If this is missing, then the variables in the formula should be on the
search list. This may also be a single number to handle some special
cases -- see below for details.
- weights
-
vector of observation weights; if supplied, the algorithm fits to minimize the
sum of the weights multiplied into the absolute residuals.
The length of weights must be the same as the
number of observations. The weights must be nonnegative and it is strongly
recommended that they be strictly positive, since zero weights are ambiguous.
- na.action
-
a function to filter missing data.
This is applied to the model.frame after any subset argument has been used.
The default (with na.fail) is to create an error if any missing values are
found. A possible alternative is na.omit, which
deletes observations that contain one or more missing values.
- method
-
the algorithmic method used to compute the fit. There are currently
three options: The default method is the
modified version of the Barrodale and Roberts algorithm for
l1-regression, used by l1fit in S, and is described in detail in
Koenker and d"Orey(1987,1994), default = "br".
This is quite efficient for problems up to several thousand observations,
and may be used to compute the full quantile regression process. It
also implements a scheme for computing confidence intervals for
the estimated parameters, based on inversion of a rank test described
in Koenker(1994).
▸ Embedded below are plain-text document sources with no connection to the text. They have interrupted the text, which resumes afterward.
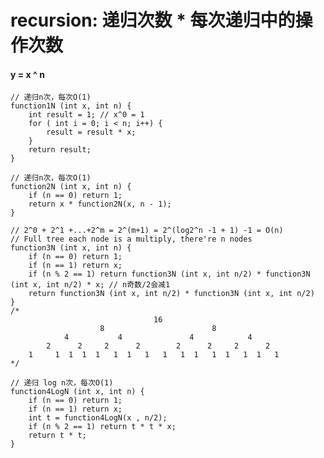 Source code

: # recursion: 递归次数 * 每次递归中的操作次数
#### y = x ^ n
    // 递归n次，每次O(1)
    function1N (int x, int n) { 
        int result = 1; // x^0 = 1
        for ( int i = 0; i < n; i++) {
            result = result * x;
        }
        return result;
    }

    // 递归n次，每次O(1)
    function2N (int x, int n) {
        if (n == 0) return 1;
        return x * function2N(x, n - 1);
    }

    // 2^0 + 2^1 +...+2^m = 2^(m+1) = 2^(log2^n -1 + 1) -1 = O(n)
    // Full tree each node is a multiply, there're n nodes
    function3N (int x, int n) {
        if (n == 0) return 1;
        if (n == 1) return x;
        if (n % 2 == 1) return function3N (int x, int n/2) * function3N (int x, int n/2) * x; // n奇数/2会减1
        return function3N (int x, int n/2) * function3N (int x, int n/2)
    }
    /*
                                    16
                        8                        8
                4           4               4            4
            2      2     2      2        2      2     2      2
        1     1  1  1  1   1  1   1   1   1  1   1  1   1  1   1
    */

    // 递归 log n次，每次O(1)
    function4LogN (int x, int n) {
        if (n == 0) return 1;
        if (n == 1) return x;
        int t = function4LogN(x , n/2);
        if (n % 2 == 1) return t * t * x;
        return t * t;
    } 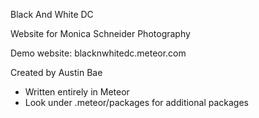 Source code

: Black And White DC

Website for Monica Schneider Photography

Demo website: blacknwhitedc.meteor.com

Created by Austin Bae
- Written entirely in Meteor
- Look under .meteor/packages for additional packages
For larger problems it is advantagous to use
the Frisch Newton interior point method "fn".
And very large problems one can use the Frisch-Newton approach after
preprocessing "pfn". Both of the latter methods are described in detail in
Portnoy and Koenker(1997).
- contrasts
-
a list giving contrasts for some or all of the factors
default = NULL. appearing in the model formula.
The elements of the list should have the same name as the variable
and should be either a contrast matrix (specifically, any full-rank
matrix with as many rows as there are levels in the factor),
or else a function to compute such a matrix given the number of levels.
- ...
-
additional arguments for the fitting routines
(see rq.fit.br and rq.fit.fn and the functions they call).
VALUE:
See rq.object and rq.process.object for details.
EXAMPLES:
rq(stack.loss~stack.x,.5) #median (l1) regression fit for the stackloss data.
rq(stack.loss~stack.x,.25) #the 1st quartile,
#note that 8 of the 21 points lie exactly on this plane in 4-space
rq(stack.loss~stack.x,tau=-1) #this returns the full rq process
rq(rnorm(50)~1,ci=F) #ordinary sample median --no rank inversion ci
rq(rnorm(50)~11,weights=runif(50),ci=F) #weighted sample median
METHOD:
The function computes an estimate on the tau-th conditional quantile
function of the response, given the covariates, as specified by the
formula argument. Like lm(), the function presumes a linear specification
for the quantile regression model, i.e. that the formula defines a model
that is linear in parameters. For non-linear quantile regression
see the function nlrq(). [To appear real soon now on a screen near you.]
The function minimizes a weighted sum of absolute residuals that can
be formulated as a linear programming problem. As noted above, there
are three different algorithms that can be chosen depending on problem
size and other characteristics. For moderate sized problems (n<<5,000,
p<<20) it is recommended that the default "br" method be used. There
are several choices of methods for computing confidence intervals and
associated test statistics. Using "br" the default approach produces
confidence intervals for each of the estimated model parameters
based on inversion of a rank test. See the documentation for rq.fit.br
for further details and options. For larger problems, the "fn" and "pfn"
are preferred, and there are several methods of computing standard errors
and associated test statistics described in the help files for rq.fit.fn,
and summary.rq.
REFERENCES:
[1] Koenker, R.W. and Bassett, G.W. (1978). Regression quantiles,
Econometrica, 46, 33-50.
[2] Koenker, R.W. and d'Orey (1987,1994). Computing Regression Quantiles.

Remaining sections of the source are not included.